I like the attitude of a lady I heard about last week.
In the large business she works for it was salary adjustment time. And some of her fellow-employees were not happy campers. The raises they were getting seemed too late in coming and too small when they got there. Some workers higher up on the pay scale were told they would receive no raises at all. A few actually got cut back to bring their earnings into line with others in their areas of expertise.
“We’re getting a raw deal!” one fellow yelped.
“Yeah,” others agreed. “They want us to work our tails off. Then they pinch pennies on our pay.”
The lady in question listened for awhile to the grousing of those who felt they weren’t being treated fairly. Then, although she was one of those who would be seeing a reduction on her paycheck, she silenced the office grinch mob when she replied with a smile, “Well, I’m not complaining. Never in my wildest moments did I dream that I would ever earn what they pay me today.”

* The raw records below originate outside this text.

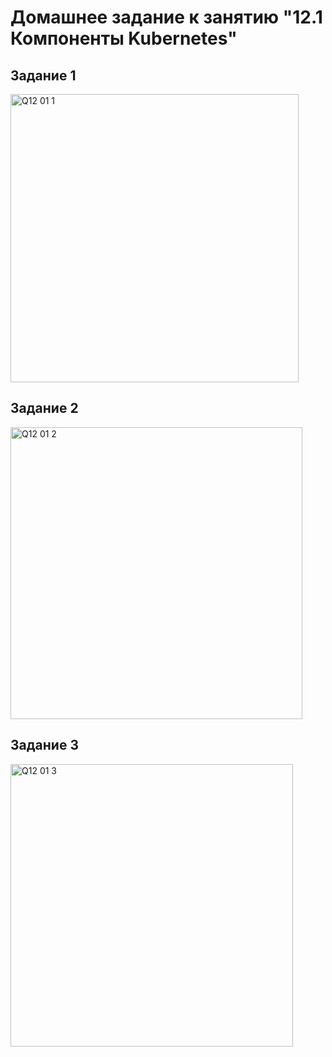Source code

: # Домашнее задание к занятию "12.1 Компоненты Kubernetes"

## Задание 1
<img width="461" alt="Q12 01 1" src="https://user-images.githubusercontent.com/72221502/162594454-5b8735d8-e0fa-491d-a629-48c5e70112ef.png">

## Задание 2
<img width="467" alt="Q12 01 2" src="https://user-images.githubusercontent.com/72221502/162594476-1d2405cc-f761-40e1-876e-f1af4605dad4.png">

## Задание 3
<img width="452" alt="Q12 01 3" src="https://user-images.githubusercontent.com/72221502/162594479-1de7dd17-bdcd-4dbf-aca7-0072386c254b.png">
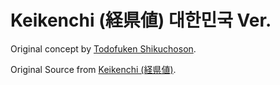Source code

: # Keikenchi (経県値) 대한민국 Ver.

Original concept by [Todofuken Shikuchoson](https://uub.jp/kkn/).

Original Source from [Keikenchi (経県値)](https://github.com/Snack-X/keikenchi).
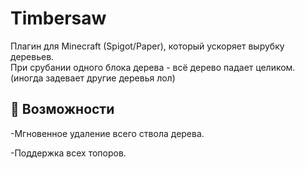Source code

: # Timbersaw

Плагин для Minecraft (Spigot/Paper), который ускоряет вырубку деревьев.  
При срубании одного блока дерева - всё дерево падает целиком. (иногда задевает другие деревья лол)

## 📌 Возможности
-Мгновенное удаление всего ствола дерева.

-Поддержка всех топоров.
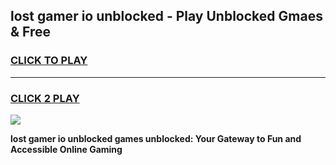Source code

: 
## lost gamer io unblocked - Play Unblocked Gmaes & Free
<h3>
<a href="https://news.freeplayer.one?title=lost_gamer_io_unblocked&ref=23F">CLICK TO PLAY</a></h3>
<hr>

<h3>
<a href="https://news.freeplayer.one?title=lost_gamer_io_unblocked&ref=23F">CLICK 2 PLAY</a>
  
</h3>

<a href="https://news.freeplayer.one?title=lost_gamer_io_unblocked&ref=23F/"><img src="https://clearcache.store/games.png"></a>


**lost gamer io unblocked games unblocked: Your Gateway to Fun and Accessible Online Gaming**
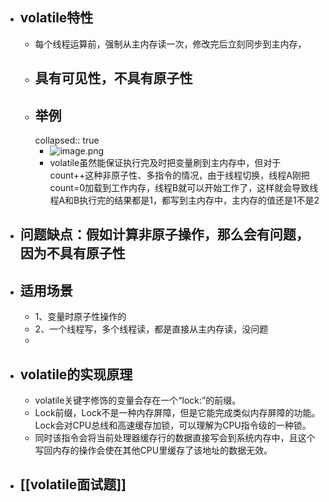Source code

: - ## volatile特性
	- 每个线程运算前，强制从主内存读一次，修改完后立刻同步到主内存，
	- ## 具有可见性，不具有原子性
	- ## 举例
	  collapsed:: true
		- ![image.png](../assets/image_1690164891325_0.png)
		- volatile虽然能保证执行完及时把变量刷到主内存中，但对于count++这种非原子性、多指令的情况，由于线程切换，线程A刚把count=0加载到工作内存，线程B就可以开始工作了，这样就会导致线程A和B执行完的结果都是1，都写到主内存中，主内存的值还是1不是2
- ## 问题缺点：假如计算非原子操作，那么会有问题，因为不具有原子性
- ## 适用场景
	- 1、变量时原子性操作的
	- 2、一个线程写，多个线程读，都是直接从主内存读，没问题
	-
- ## **volatile的实现原理**
	- volatile关键字修饰的变量会存在一个“lock:”的前缀。
	- Lock前缀，Lock不是一种内存屏障，但是它能完成类似内存屏障的功能。Lock会对CPU总线和高速缓存加锁，可以理解为CPU指令级的一种锁。
	- 同时该指令会将当前处理器缓存行的数据直接写会到系统内存中，且这个写回内存的操作会使在其他CPU里缓存了该地址的数据无效。
- ## [[volatile面试题]]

I wonder how many of us could echo her statement. I surely could.
My first real preaching job, back while I was still in school, paid the handsome figure of $200 a month. And that may have been more than I was worth.
When I finished school, I doubled that money and tripled my work hours when I moved my little family a thousand miles west to begin full-time ministry. We survived that first year because we could buy ten pounds of potatoes for nineteen cents and a pound of pinto beans cost us a nickel. We raised our own veggies.
Those were “the good old days,” when we lived at least a paycheck behind all the time, dressed our kids in their cousins’ hand-me-downs, and had to spend every extra dollar that appeared to make some unexpected repair on our almost-used-up jalopy.
Remember those days? My tale can’t be that much different than hundreds that could be told by others. Most of us were happy back then, weren’t we? But who would want to go back and do it over again?
If I’m ever tempted to grumble about my income level today, all I have to do is remember those days three decades ago and I get over it. Like that good lady I started telling you about, I’m making more today than I ever thought possible. Far be it from me to complain.